┌──
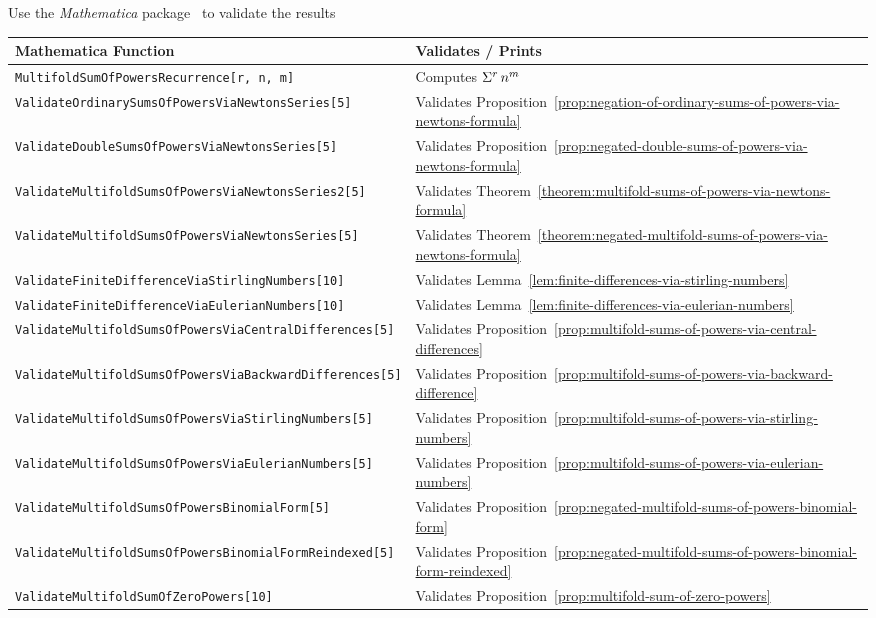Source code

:Use the \textit{Mathematica} package~\cite{MathematicaPrograms} to validate the results
\begin{center}
  \renewcommand{\arraystretch}{1.3}
  \begin{tabular}{ll}
    \toprule
    \textbf{Mathematica Function}                                   & \textbf{Validates / Prints}                                                         \\
    \midrule
    \texttt{MultifoldSumOfPowersRecurrence[r, n, m]}                & Computes $\KnuthRFoldSum{r}{n}{m}$                                                  \\
    \texttt{ValidateOrdinarySumsOfPowersViaNewtonsSeries[5]}        & Validates Proposition~\eqref{prop:negation-of-ordinary-sums-of-powers-via-newtons-formula}       \\
    \texttt{ValidateDoubleSumsOfPowersViaNewtonsSeries[5]}          & Validates Proposition~\eqref{prop:negated-double-sums-of-powers-via-newtons-formula}       \\
    \texttt{ValidateMultifoldSumsOfPowersViaNewtonsSeries2[5]}      & Validates Theorem~\eqref{theorem:multifold-sums-of-powers-via-newtons-formula}       \\
    \texttt{ValidateMultifoldSumsOfPowersViaNewtonsSeries[5]}       & Validates Theorem~\eqref{theorem:negated-multifold-sums-of-powers-via-newtons-formula}       \\
    \texttt{ValidateFiniteDifferenceViaStirlingNumbers[10]}         & Validates Lemma~\eqref{lem:finite-differences-via-stirling-numbers}                 \\
    \texttt{ValidateFiniteDifferenceViaEulerianNumbers[10]}         & Validates Lemma~\eqref{lem:finite-differences-via-eulerian-numbers}                 \\
    \texttt{ValidateMultifoldSumsOfPowersViaCentralDifferences[5]}  & Validates Proposition~\eqref{prop:multifold-sums-of-powers-via-central-differences} \\
    \texttt{ValidateMultifoldSumsOfPowersViaBackwardDifferences[5]} & Validates Proposition~\eqref{prop:multifold-sums-of-powers-via-backward-difference} \\
    \texttt{ValidateMultifoldSumsOfPowersViaStirlingNumbers[5]}     & Validates Proposition~\eqref{prop:multifold-sums-of-powers-via-stirling-numbers}    \\
    \texttt{ValidateMultifoldSumsOfPowersViaEulerianNumbers[5]}     & Validates Proposition~\eqref{prop:multifold-sums-of-powers-via-eulerian-numbers}    \\
    \texttt{ValidateMultifoldSumsOfPowersBinomialForm[5]}           & Validates Proposition~\eqref{prop:negated-multifold-sums-of-powers-binomial-form}           \\
    \texttt{ValidateMultifoldSumsOfPowersBinomialFormReindexed[5]}  & Validates Proposition~\eqref{prop:negated-multifold-sums-of-powers-binomial-form-reindexed} \\
    \texttt{ValidateMultifoldSumOfZeroPowers[10]}                   & Validates Proposition~\eqref{prop:multifold-sum-of-zero-powers} \\
    \bottomrule
  \end{tabular}
\end{center}

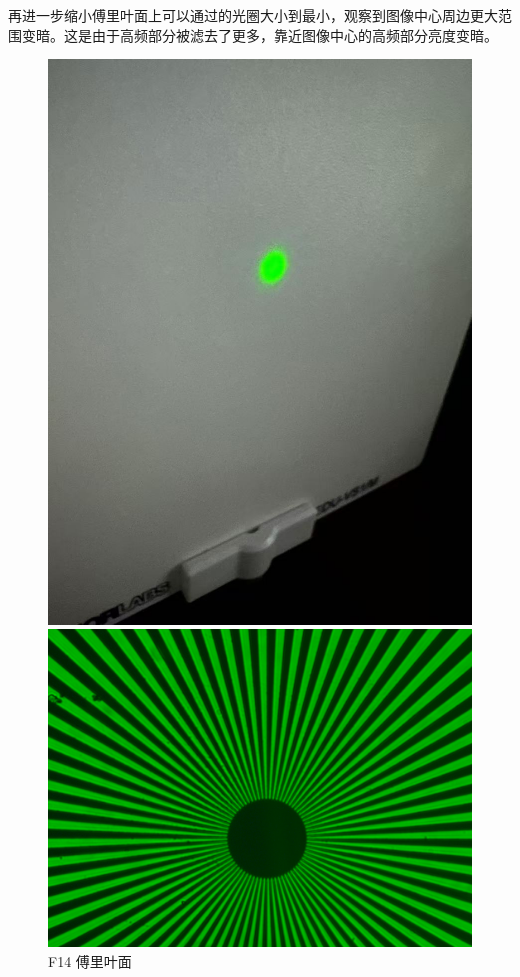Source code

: \documentclass{ctexart}
\begin{document}
再进一步缩小傅里叶面上可以通过的光圈大小到最小，观察到图像中心周边更大范围变暗。这是由于高频部分被滤去了更多，靠近图像中心的高频部分亮度变暗。
\begin{figure}[H]
  \centering
  \begin{minipage}[b]{0.2\textwidth}
    \centering
    \includegraphics[width=\textwidth]{pictures/微信图片_20241017164907.jpg}
    \caption{F14 傅里叶面}
  \end{minipage}
  \hspace{0.1\textwidth} %
  \begin{minipage}[b]{0.3\textwidth}
    \centering
    \includegraphics[width=\textwidth]{pictures/F14-mask2-Ex22.png}

\end{minipage}
\end{figure}
\end{document}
└──
(WHAT IS BEING ASKED)
Go through the entries and return each line where the word "minipage" occurs.

(RESPONSE)
  \begin{minipage}[b]{0.2\textwidth}
  \end{minipage}
  \begin{minipage}[b]{0.3\textwidth}
\end{minipage}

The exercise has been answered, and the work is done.